The visit was billed as a fact finding mission. There have been other such missions in the past. But if we have learned anything from the aftermath of the years of violence there are always more facts to be uncovered, more stones to be turned.
A major part of the latest delegation's task was to cast light once again on a particularly appalling murder, that of the GAA's Sean Brown.
Sean Brown was abducted and murdered as he locked up the Bellaghy Wolfe Tone Gaelic Athletic Club on May 12, 1997. No one has ever been convicted of this sectarian assassination, in which, it has been alleged, multiple British agents played a part.
The Hibernians have pledged to stand with the Brown family, and many other families, until justice - at least a degree of it - has been achieved.
This, to say the least, is a vitally important role for the Hibernians who, by virtue of history and action, can pretty much speak for all of Irish America across a specific range of issues.
In Bellaghy, the visiting Hibernians met members of the Brown family and inspected sites where the GAA official was abducted and murdered.
British Secretary of State Hilary Benn is appealing the Brown case to the London Supreme Court, this after the Belfast High Court and Court of Appeals upheld the Coroner’s actions in acknowledging that intelligence reports linked multiple British agents in the murder.

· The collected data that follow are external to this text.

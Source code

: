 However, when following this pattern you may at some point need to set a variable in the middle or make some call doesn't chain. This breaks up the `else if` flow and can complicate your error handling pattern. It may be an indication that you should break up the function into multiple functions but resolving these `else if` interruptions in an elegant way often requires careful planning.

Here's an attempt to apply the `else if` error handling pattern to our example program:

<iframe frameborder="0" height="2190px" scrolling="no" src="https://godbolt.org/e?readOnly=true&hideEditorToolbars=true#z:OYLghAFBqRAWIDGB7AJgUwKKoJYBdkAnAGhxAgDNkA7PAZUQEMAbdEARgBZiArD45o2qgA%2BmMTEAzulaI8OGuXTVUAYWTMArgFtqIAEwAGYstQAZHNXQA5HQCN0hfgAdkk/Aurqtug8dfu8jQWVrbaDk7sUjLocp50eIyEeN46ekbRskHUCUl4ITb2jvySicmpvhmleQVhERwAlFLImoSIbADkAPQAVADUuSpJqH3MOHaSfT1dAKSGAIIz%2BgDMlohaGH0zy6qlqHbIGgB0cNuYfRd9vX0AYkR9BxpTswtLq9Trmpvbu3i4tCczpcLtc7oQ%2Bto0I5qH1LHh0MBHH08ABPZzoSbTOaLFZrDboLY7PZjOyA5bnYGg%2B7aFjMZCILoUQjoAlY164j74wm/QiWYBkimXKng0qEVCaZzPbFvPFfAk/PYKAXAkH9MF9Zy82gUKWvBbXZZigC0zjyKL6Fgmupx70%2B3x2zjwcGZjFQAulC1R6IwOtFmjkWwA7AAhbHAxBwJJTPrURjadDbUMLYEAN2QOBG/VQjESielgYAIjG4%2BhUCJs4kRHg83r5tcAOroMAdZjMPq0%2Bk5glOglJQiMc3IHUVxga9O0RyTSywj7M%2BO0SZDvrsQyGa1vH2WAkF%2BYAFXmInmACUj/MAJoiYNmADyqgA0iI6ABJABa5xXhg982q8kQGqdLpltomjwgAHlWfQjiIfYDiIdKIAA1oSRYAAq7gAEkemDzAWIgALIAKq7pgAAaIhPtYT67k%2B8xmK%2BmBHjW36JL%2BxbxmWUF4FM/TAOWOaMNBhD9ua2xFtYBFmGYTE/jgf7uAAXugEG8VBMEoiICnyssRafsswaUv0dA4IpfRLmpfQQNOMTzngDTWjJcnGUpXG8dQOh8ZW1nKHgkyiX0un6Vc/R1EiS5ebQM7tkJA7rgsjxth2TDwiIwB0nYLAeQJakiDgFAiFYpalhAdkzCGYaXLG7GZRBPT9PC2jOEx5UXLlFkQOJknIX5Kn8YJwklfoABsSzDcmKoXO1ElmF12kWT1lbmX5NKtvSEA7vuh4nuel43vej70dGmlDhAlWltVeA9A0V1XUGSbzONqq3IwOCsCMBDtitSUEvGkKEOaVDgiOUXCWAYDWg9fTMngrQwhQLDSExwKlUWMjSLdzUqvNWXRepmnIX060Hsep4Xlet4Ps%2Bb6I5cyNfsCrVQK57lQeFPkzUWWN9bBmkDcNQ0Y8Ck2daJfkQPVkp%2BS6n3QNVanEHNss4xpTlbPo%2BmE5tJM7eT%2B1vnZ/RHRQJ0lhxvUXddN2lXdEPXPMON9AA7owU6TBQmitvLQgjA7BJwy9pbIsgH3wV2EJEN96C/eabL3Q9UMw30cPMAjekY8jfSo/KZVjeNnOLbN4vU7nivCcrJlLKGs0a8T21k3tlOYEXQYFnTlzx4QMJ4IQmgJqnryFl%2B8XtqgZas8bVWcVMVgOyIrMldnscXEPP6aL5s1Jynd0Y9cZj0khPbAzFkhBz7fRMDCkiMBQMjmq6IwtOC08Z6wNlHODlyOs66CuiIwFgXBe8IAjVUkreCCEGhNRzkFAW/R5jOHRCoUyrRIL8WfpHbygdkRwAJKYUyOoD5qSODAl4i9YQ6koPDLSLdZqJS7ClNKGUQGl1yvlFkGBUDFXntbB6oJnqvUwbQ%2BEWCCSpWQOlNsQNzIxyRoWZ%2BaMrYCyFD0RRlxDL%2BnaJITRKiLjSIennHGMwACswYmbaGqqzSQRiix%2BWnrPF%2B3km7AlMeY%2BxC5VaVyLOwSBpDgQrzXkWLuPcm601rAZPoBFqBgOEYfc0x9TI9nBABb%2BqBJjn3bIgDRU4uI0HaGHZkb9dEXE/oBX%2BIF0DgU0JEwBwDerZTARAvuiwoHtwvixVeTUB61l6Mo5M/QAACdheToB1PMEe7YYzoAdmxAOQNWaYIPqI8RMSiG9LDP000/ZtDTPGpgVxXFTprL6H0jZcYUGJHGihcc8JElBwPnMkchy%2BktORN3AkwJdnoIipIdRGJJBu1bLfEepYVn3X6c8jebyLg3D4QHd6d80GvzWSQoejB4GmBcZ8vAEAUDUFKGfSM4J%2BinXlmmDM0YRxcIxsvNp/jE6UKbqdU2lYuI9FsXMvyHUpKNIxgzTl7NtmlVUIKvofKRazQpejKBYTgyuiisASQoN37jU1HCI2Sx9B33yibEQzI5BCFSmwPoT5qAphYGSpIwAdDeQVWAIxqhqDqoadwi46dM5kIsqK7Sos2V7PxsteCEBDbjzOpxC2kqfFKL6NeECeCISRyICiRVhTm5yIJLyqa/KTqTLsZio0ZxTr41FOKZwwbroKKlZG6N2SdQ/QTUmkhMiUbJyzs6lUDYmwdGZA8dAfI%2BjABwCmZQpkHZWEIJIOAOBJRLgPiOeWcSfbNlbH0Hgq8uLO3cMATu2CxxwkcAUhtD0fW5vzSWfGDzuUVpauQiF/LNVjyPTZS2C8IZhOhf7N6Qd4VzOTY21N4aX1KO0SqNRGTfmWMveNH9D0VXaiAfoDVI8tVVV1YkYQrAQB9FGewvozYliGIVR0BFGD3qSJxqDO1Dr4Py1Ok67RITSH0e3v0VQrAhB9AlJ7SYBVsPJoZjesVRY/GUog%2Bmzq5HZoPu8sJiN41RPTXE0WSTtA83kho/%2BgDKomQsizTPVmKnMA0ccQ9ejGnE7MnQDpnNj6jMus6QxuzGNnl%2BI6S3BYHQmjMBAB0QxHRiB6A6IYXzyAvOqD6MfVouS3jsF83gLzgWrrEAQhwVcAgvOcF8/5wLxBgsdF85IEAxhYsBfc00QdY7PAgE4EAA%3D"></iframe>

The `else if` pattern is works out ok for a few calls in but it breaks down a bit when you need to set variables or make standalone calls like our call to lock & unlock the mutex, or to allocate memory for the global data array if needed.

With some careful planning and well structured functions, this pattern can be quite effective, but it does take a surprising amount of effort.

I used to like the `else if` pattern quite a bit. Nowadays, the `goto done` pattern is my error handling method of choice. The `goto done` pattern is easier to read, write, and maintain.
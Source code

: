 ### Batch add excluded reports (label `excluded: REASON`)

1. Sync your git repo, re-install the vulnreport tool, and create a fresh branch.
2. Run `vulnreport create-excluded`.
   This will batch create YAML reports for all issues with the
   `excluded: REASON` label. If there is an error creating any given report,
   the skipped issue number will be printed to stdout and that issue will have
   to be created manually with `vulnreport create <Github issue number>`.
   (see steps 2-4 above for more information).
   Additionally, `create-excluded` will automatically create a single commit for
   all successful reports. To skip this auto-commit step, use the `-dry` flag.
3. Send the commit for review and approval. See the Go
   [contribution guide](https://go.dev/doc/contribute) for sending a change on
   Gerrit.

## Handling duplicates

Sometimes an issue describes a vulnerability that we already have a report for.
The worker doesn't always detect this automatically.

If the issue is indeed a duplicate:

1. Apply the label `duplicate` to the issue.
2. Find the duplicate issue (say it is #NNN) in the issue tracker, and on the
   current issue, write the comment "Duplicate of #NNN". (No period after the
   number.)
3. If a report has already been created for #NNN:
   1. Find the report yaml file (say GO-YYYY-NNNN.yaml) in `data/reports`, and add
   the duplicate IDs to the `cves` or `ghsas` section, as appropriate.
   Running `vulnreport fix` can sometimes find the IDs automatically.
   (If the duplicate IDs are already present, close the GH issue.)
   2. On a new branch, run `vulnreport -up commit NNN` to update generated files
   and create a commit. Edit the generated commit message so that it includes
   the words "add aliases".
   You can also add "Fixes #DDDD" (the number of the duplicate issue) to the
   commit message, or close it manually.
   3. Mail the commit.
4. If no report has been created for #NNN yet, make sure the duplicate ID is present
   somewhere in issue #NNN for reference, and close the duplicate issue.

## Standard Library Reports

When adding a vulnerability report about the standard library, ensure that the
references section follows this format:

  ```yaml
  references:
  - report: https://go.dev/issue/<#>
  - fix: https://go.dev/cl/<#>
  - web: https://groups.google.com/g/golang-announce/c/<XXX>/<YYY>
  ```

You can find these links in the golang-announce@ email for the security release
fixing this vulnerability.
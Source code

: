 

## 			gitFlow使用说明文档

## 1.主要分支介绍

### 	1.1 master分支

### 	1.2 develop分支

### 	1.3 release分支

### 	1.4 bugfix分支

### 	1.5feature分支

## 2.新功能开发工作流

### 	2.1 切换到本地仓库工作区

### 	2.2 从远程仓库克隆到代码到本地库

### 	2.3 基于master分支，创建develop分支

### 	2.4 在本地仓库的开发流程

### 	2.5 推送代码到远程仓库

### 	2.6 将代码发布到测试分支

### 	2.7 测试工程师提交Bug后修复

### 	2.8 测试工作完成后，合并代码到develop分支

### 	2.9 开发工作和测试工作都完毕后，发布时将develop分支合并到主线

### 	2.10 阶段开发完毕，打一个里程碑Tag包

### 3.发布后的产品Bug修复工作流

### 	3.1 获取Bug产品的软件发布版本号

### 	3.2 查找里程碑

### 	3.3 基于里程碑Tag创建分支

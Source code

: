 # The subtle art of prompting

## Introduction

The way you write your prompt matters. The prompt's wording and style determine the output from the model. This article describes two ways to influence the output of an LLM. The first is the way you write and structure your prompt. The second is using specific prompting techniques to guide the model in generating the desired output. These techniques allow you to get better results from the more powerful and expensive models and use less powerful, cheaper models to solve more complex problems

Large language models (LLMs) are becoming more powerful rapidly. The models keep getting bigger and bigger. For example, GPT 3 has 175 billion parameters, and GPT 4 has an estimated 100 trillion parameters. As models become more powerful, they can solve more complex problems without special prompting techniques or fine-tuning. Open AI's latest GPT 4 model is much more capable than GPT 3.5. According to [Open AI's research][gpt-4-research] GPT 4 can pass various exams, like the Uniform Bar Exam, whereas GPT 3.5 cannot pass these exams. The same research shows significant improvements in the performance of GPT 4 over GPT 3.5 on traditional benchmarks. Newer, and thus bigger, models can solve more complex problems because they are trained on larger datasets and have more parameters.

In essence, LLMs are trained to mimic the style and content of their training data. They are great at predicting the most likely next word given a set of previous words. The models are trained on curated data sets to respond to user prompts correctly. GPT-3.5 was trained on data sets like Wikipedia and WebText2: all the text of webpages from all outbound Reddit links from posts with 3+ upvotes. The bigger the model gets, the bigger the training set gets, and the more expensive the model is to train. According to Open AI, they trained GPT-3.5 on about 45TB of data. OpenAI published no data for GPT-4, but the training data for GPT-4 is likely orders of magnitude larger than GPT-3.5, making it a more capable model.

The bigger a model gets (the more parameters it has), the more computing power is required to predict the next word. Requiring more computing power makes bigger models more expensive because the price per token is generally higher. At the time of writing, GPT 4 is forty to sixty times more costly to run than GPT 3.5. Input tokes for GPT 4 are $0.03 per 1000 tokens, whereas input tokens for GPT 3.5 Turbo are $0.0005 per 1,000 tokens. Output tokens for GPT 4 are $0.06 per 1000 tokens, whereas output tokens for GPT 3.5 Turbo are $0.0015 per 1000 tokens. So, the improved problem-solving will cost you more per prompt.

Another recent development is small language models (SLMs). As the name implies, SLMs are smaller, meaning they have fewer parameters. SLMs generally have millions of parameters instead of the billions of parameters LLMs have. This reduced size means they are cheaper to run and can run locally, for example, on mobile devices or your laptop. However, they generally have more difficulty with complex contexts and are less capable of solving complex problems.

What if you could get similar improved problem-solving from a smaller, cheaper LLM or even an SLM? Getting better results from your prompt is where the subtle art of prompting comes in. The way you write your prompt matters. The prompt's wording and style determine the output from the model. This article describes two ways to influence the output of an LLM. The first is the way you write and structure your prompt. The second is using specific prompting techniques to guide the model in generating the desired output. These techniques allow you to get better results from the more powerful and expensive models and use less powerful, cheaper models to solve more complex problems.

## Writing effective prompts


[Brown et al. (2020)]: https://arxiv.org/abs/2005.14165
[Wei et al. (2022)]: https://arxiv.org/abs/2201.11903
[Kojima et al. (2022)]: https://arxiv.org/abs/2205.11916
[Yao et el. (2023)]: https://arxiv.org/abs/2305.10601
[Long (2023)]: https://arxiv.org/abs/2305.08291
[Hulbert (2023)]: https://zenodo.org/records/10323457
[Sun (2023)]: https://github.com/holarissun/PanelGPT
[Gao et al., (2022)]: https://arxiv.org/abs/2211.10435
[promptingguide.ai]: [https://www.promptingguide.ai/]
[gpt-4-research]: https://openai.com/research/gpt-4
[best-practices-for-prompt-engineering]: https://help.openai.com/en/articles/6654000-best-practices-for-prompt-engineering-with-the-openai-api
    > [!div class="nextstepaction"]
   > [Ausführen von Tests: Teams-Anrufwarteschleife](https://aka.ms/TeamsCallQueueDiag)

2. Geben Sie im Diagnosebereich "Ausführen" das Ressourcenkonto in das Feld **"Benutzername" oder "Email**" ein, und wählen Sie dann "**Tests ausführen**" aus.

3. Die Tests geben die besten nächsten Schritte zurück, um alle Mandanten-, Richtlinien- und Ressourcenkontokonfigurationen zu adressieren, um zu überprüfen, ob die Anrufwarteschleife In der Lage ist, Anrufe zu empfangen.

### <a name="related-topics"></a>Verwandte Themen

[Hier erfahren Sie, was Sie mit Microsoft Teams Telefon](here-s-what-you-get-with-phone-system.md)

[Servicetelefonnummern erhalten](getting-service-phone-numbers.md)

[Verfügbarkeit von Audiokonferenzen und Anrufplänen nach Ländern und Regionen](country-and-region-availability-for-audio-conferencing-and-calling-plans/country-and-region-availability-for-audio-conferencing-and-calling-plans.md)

This finding prompted the ordering of a Public Inquiry.
Victims’ relatives in Ireland are deeply concerned that Benn’s approach will end their hopes for truth and force them to seek justice in the European Court.
Clearly, a public inquiry would be the preferred next step and pressure has to be applied to the British government in this regard.
Such pressure can come from Irish American organizations such as the Hibernians, and also interested and sympathetic members of Congress - from both parties.
Down the road then there will be more fact finding missions because, as time passes, the darkness hanging over so many acts of violence will continue to linger should the British government remain unwilling to cast light.
Casting of light is a vital mission for Irish America. And it continues.